Members of the audience would have perhaps been rather sceptical of Mr Hunt’s ambitions, particularly when you take into account the government’s own report — Housing Supply: Net Additional Dwellings, England 2017–2018 — compiled by Neil Higgins.

The report is accepted as the most comprehensive on this subject and includes the overall number of net additional dwellings (including new builds, change-of-use from commercial to residential and other conversions and gains; it also includes permitted development). In the period 2017-2018 the net figure was 222,190 additional dwellings – the highest figure since 1991 (except for 2007-08) and up 2% from the previous year.

Whether or not we do leave the EU on Hallowe’en 2019, there is going to be a flurry of activity in October, including an updated report Net Additional Dwellings figures for 2018 to 2019.

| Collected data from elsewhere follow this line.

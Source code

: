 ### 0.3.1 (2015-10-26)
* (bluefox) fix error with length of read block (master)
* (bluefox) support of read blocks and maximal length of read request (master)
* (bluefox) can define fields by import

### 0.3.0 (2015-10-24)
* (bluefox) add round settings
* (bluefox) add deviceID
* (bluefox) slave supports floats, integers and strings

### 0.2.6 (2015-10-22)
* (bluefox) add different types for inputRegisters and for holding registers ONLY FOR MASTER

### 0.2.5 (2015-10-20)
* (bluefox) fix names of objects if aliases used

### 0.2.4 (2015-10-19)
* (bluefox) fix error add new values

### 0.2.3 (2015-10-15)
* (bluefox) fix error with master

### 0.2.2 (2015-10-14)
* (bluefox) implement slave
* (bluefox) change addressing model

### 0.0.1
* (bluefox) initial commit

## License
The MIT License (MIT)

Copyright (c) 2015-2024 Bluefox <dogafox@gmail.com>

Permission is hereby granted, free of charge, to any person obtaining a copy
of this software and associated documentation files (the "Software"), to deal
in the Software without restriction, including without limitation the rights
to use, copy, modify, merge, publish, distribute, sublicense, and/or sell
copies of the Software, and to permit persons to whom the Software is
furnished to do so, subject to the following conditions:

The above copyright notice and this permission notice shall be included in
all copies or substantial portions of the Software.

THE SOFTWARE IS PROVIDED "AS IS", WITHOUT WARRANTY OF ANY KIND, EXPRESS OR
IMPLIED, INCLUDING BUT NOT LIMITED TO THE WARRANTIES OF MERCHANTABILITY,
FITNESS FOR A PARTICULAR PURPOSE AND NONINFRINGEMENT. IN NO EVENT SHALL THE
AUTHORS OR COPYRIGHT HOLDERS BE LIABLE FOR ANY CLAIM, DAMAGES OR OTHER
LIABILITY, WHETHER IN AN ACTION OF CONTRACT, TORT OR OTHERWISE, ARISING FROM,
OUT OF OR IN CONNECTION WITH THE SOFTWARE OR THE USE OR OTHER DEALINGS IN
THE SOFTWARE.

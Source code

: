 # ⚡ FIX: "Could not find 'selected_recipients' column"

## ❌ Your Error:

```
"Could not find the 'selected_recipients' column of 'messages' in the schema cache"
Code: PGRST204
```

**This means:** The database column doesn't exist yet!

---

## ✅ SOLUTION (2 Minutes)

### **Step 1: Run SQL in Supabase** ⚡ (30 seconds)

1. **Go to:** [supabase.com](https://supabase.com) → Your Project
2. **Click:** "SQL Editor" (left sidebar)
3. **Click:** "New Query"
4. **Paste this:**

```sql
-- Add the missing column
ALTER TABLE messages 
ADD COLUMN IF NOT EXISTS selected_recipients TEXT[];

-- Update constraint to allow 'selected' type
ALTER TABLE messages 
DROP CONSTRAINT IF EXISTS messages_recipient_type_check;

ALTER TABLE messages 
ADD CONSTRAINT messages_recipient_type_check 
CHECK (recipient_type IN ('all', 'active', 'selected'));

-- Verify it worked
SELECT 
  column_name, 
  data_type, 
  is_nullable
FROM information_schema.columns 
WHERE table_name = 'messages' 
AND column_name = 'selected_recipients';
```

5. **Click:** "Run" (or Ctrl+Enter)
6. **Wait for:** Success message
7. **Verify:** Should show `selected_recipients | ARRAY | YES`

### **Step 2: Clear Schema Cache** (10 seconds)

There will be the publication of the government’s enquiry findings to “re-invigorate” (ie start) the concept of Commonhold legal ownership (which has been available since 2004 but has not lived up to expectations partly it has to be said from a complete lack of enthusiasm on behalf of the conveyancing profession).

We should also hear the findings of the in-house enquiry undertaken by an eminent QC at the request of Persimmon (the UK’s biggest housebuilder) into whether lessons can be learnt from its involvement in the government’s “Help to Buy” initiative.

And, I will be supporting the 2019 “Byte Night” initiative hosted by Action for Children to raise funds for the young homeless whose numbers continue to rise inexorably.

Finally, we are also expecting the Lib Dems’ report on the latest figures for the number of empty homes that have been unoccupied for at least six months across the 276 local councils in England and Wales.
You may recall that in 2018 Vince Cable drew attention to the fact that 216,000 properties across the country have been empty for six months or more, with 60,000 having been empty for two years or more; 23,000 for five years or more and over 11,000 having stood empty for at least ten years.

Mr Cable also pointed out that: “Just one in thirteen councils made use of the Empty Dwelling Management Orders (EDMO), powers used by local authorities to take over properties that have been empty for at least 6 months. Only 19 of the 247 councils in England and Wales that responded had used an EDMO in the past five years and only six had used one in the past year”.

In total, local councils have brought 23,000 empty houses back into use without the enforcement powers of EDMO, but as Mr Cable added, when he stated that the “young uninvested” — some of the “most vulnerable people in our society” — would benefit if the remaining 180,0000 properties could be turned into affordable places to live.

The question for whoever is the next Housing Minister will of course be: how?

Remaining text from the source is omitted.